Records contained in a dataset
--- START ---

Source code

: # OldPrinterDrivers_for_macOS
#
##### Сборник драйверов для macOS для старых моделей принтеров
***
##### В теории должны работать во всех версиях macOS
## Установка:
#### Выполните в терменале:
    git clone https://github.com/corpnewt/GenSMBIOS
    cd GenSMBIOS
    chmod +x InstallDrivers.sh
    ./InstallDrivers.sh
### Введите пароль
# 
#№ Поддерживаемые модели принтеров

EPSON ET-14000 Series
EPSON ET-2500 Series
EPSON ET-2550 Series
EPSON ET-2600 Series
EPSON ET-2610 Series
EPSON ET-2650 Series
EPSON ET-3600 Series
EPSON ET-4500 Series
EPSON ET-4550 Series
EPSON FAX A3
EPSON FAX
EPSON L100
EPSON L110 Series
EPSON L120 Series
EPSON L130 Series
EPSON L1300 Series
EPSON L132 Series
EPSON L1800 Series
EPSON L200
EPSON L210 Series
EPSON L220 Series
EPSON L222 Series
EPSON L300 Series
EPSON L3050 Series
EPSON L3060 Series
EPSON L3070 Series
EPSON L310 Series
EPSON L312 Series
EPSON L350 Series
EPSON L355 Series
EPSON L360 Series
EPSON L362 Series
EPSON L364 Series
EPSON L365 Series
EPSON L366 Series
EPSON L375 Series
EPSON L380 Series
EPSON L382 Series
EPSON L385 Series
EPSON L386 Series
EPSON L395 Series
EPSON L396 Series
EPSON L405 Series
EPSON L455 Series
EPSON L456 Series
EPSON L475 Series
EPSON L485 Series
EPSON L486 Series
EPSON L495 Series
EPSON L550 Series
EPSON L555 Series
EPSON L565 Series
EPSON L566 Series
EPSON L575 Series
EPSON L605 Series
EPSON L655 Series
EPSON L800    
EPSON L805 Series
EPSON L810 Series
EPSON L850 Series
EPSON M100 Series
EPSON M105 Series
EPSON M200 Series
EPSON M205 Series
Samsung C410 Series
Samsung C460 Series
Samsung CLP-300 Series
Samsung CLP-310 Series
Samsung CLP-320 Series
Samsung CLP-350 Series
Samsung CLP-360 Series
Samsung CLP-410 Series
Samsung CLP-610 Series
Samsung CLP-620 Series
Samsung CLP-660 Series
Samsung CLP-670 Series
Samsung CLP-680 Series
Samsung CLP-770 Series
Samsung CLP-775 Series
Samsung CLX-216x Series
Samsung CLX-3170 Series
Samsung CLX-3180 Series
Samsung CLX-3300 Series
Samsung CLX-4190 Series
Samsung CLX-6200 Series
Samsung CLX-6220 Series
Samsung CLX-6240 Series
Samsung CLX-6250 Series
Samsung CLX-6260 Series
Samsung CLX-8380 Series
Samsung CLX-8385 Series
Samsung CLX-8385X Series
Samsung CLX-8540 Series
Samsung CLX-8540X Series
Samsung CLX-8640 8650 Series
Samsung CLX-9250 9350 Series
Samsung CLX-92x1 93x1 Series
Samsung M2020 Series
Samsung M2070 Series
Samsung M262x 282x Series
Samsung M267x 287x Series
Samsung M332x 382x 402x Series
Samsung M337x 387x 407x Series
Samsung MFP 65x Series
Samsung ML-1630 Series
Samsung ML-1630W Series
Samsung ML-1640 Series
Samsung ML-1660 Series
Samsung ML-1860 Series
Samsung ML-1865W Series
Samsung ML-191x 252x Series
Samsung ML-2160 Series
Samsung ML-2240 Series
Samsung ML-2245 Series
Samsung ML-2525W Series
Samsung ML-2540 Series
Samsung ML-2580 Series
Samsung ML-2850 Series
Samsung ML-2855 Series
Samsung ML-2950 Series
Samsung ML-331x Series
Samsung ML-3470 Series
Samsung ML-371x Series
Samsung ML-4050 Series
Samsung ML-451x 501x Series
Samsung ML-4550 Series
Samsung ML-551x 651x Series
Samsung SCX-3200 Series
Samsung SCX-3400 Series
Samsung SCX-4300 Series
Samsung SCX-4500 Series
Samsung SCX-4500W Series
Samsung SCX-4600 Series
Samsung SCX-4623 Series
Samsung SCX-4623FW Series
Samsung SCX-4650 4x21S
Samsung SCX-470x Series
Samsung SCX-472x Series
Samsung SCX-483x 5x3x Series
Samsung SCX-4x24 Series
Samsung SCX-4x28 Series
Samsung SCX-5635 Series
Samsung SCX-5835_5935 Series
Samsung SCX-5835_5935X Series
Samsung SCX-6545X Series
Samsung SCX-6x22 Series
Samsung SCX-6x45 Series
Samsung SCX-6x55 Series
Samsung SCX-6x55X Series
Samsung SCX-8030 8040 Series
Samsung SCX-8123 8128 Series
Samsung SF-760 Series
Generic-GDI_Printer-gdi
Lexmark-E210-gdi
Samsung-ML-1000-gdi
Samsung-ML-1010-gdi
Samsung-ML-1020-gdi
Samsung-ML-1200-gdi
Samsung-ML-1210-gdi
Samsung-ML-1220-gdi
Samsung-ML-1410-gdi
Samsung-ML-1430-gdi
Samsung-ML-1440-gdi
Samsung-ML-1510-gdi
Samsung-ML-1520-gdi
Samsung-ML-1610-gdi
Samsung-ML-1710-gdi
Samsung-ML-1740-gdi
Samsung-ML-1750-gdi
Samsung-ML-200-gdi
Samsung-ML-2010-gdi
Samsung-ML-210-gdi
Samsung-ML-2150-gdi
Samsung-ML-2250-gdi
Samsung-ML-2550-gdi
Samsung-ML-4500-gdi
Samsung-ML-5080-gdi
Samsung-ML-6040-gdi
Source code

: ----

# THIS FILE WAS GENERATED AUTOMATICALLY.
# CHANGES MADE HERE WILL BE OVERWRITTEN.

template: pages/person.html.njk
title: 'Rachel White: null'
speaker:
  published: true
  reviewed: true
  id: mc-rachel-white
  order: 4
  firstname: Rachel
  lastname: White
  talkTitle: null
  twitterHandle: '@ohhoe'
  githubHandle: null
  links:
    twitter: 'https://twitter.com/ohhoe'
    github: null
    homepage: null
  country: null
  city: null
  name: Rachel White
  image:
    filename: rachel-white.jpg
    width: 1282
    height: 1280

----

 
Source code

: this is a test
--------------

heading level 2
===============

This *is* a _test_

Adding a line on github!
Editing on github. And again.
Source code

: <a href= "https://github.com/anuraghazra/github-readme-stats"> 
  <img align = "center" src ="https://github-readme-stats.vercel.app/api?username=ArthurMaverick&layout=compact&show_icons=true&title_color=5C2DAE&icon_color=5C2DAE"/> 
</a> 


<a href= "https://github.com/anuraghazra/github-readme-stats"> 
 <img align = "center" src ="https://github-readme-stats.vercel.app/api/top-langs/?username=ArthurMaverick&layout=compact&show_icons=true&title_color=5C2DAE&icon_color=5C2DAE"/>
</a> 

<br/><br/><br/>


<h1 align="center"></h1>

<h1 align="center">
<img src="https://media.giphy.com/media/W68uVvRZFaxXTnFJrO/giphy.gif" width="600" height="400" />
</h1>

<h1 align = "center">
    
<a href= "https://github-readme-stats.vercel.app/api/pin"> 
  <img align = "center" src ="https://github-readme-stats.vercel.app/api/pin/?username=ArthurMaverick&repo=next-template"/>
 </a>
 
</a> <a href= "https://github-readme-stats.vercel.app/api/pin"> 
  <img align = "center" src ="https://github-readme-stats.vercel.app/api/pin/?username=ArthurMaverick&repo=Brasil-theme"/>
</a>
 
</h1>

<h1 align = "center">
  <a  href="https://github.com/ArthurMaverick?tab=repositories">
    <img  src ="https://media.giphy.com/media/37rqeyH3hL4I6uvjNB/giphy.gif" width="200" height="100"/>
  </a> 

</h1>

--- END ---

◆ ABOUT THIS EXERCISE
All of the entries must be printed again exactly as given.

◆ REPLY TO THE TASK
Source code

: # OldPrinterDrivers_for_macOS
#
##### Сборник драйверов для macOS для старых моделей принтеров
***
##### В теории должны работать во всех версиях macOS
## Установка:
#### Выполните в терменале:
    git clone https://github.com/corpnewt/GenSMBIOS
    cd GenSMBIOS
    chmod +x InstallDrivers.sh
    ./InstallDrivers.sh
### Введите пароль
# 
#№ Поддерживаемые модели принтеров

EPSON ET-14000 Series
EPSON ET-2500 Series
EPSON ET-2550 Series
EPSON ET-2600 Series
EPSON ET-2610 Series
EPSON ET-2650 Series
EPSON ET-3600 Series
EPSON ET-4500 Series
EPSON ET-4550 Series
EPSON FAX A3
EPSON FAX
EPSON L100
EPSON L110 Series
EPSON L120 Series
EPSON L130 Series
EPSON L1300 Series
EPSON L132 Series
EPSON L1800 Series
EPSON L200
EPSON L210 Series
EPSON L220 Series
EPSON L222 Series
EPSON L300 Series
EPSON L3050 Series
EPSON L3060 Series
EPSON L3070 Series
EPSON L310 Series
EPSON L312 Series
EPSON L350 Series
EPSON L355 Series
EPSON L360 Series
EPSON L362 Series
EPSON L364 Series
EPSON L365 Series
EPSON L366 Series
EPSON L375 Series
EPSON L380 Series
EPSON L382 Series
EPSON L385 Series
EPSON L386 Series
EPSON L395 Series
EPSON L396 Series
EPSON L405 Series
EPSON L455 Series
EPSON L456 Series
EPSON L475 Series
EPSON L485 Series
EPSON L486 Series
EPSON L495 Series
EPSON L550 Series
EPSON L555 Series
EPSON L565 Series
EPSON L566 Series
EPSON L575 Series
EPSON L605 Series
EPSON L655 Series
EPSON L800    
EPSON L805 Series
EPSON L810 Series
EPSON L850 Series
EPSON M100 Series
EPSON M105 Series
EPSON M200 Series
EPSON M205 Series
Samsung C410 Series
Samsung C460 Series
Samsung CLP-300 Series
Samsung CLP-310 Series
Samsung CLP-320 Series
Samsung CLP-350 Series
Samsung CLP-360 Series
Samsung CLP-410 Series
Samsung CLP-610 Series
Samsung CLP-620 Series
Samsung CLP-660 Series
Samsung CLP-670 Series
Samsung CLP-680 Series
Samsung CLP-770 Series
Samsung CLP-775 Series
Samsung CLX-216x Series
Samsung CLX-3170 Series
Samsung CLX-3180 Series
Samsung CLX-3300 Series
Samsung CLX-4190 Series
Samsung CLX-6200 Series
Samsung CLX-6220 Series
Samsung CLX-6240 Series
Samsung CLX-6250 Series
Samsung CLX-6260 Series
Samsung CLX-8380 Series
Samsung CLX-8385 Series
Samsung CLX-8385X Series
Samsung CLX-8540 Series
Samsung CLX-8540X Series
Samsung CLX-8640 8650 Series
Samsung CLX-9250 9350 Series
Samsung CLX-92x1 93x1 Series
Samsung M2020 Series
Samsung M2070 Series
Samsung M262x 282x Series
Samsung M267x 287x Series
Samsung M332x 382x 402x Series
Samsung M337x 387x 407x Series
Samsung MFP 65x Series
Samsung ML-1630 Series
Samsung ML-1630W Series
Samsung ML-1640 Series
Samsung ML-1660 Series
Samsung ML-1860 Series
Samsung ML-1865W Series
Samsung ML-191x 252x Series
Samsung ML-2160 Series
Samsung ML-2240 Series
Samsung ML-2245 Series
Samsung ML-2525W Series
Samsung ML-2540 Series
Samsung ML-2580 Series
Samsung ML-2850 Series
Samsung ML-2855 Series
Samsung ML-2950 Series
Samsung ML-331x Series
Samsung ML-3470 Series
Samsung ML-371x Series
Samsung ML-4050 Series
Samsung ML-451x 501x Series
Samsung ML-4550 Series
Samsung ML-551x 651x Series
Samsung SCX-3200 Series
Samsung SCX-3400 Series
Samsung SCX-4300 Series
Samsung SCX-4500 Series
Samsung SCX-4500W Series
Samsung SCX-4600 Series
Samsung SCX-4623 Series
Samsung SCX-4623FW Series
Samsung SCX-4650 4x21S
Samsung SCX-470x Series
Samsung SCX-472x Series
Samsung SCX-483x 5x3x Series
Samsung SCX-4x24 Series
Samsung SCX-4x28 Series
Samsung SCX-5635 Series
Samsung SCX-5835_5935 Series
Samsung SCX-5835_5935X Series
Samsung SCX-6545X Series
Samsung SCX-6x22 Series
Samsung SCX-6x45 Series
Samsung SCX-6x55 Series
Samsung SCX-6x55X Series
Samsung SCX-8030 8040 Series
Samsung SCX-8123 8128 Series
Samsung SF-760 Series
Generic-GDI_Printer-gdi
Lexmark-E210-gdi
Samsung-ML-1000-gdi
Samsung-ML-1010-gdi
Samsung-ML-1020-gdi
Samsung-ML-1200-gdi
Samsung-ML-1210-gdi
Samsung-ML-1220-gdi
Samsung-ML-1410-gdi
Samsung-ML-1430-gdi
Samsung-ML-1440-gdi
Samsung-ML-1510-gdi
Samsung-ML-1520-gdi
Samsung-ML-1610-gdi
Samsung-ML-1710-gdi
Samsung-ML-1740-gdi
Samsung-ML-1750-gdi
Samsung-ML-200-gdi
Samsung-ML-2010-gdi
Samsung-ML-210-gdi
Samsung-ML-2150-gdi
Samsung-ML-2250-gdi
Samsung-ML-2550-gdi
Samsung-ML-4500-gdi
Samsung-ML-5080-gdi
Samsung-ML-6040-gdi
Source code

: ----

# THIS FILE WAS GENERATED AUTOMATICALLY.
# CHANGES MADE HERE WILL BE OVERWRITTEN.

template: pages/person.html.njk
title: 'Rachel White: null'
speaker:
  published: true
  reviewed: true
  id: mc-rachel-white
  order: 4
  firstname: Rachel
  lastname: White
  talkTitle: null
  twitterHandle: '@ohhoe'
  githubHandle: null
  links:
    twitter: 'https://twitter.com/ohhoe'
    github: null
    homepage: null
  country: null
  city: null
  name: Rachel White
  image:
    filename: rachel-white.jpg
    width: 1282
    height: 1280

----

 
Source code

: this is a test
--------------

heading level 2
===============

This *is* a _test_

Adding a line on github!
Editing on github. And again.
Source code

: <a href= "https://github.com/anuraghazra/github-readme-stats"> 
  <img align = "center" src ="https://github-readme-stats.vercel.app/api?username=ArthurMaverick&layout=compact&show_icons=true&title_color=5C2DAE&icon_color=5C2DAE"/> 
</a> 


<a href= "https://github.com/anuraghazra/github-readme-stats"> 
 <img align = "center" src ="https://github-readme-stats.vercel.app/api/top-langs/?username=ArthurMaverick&layout=compact&show_icons=true&title_color=5C2DAE&icon_color=5C2DAE"/>
</a> 

<br/><br/><br/>


<h1 align="center"></h1>

<h1 align="center">
<img src="https://media.giphy.com/media/W68uVvRZFaxXTnFJrO/giphy.gif" width="600" height="400" />
</h1>

<h1 align = "center">
    
<a href= "https://github-readme-stats.vercel.app/api/pin"> 
  <img align = "center" src ="https://github-readme-stats.vercel.app/api/pin/?username=ArthurMaverick&repo=next-template"/>
 </a>
 
</a> <a href= "https://github-readme-stats.vercel.app/api/pin"> 
  <img align = "center" src ="https://github-readme-stats.vercel.app/api/pin/?username=ArthurMaverick&repo=Brasil-theme"/>
</a>
 
</h1>

<h1 align = "center">
  <a  href="https://github.com/ArthurMaverick?tab=repositories">
    <img  src ="https://media.giphy.com/media/37rqeyH3hL4I6uvjNB/giphy.gif" width="200" height="100"/>
  </a> 

</h1>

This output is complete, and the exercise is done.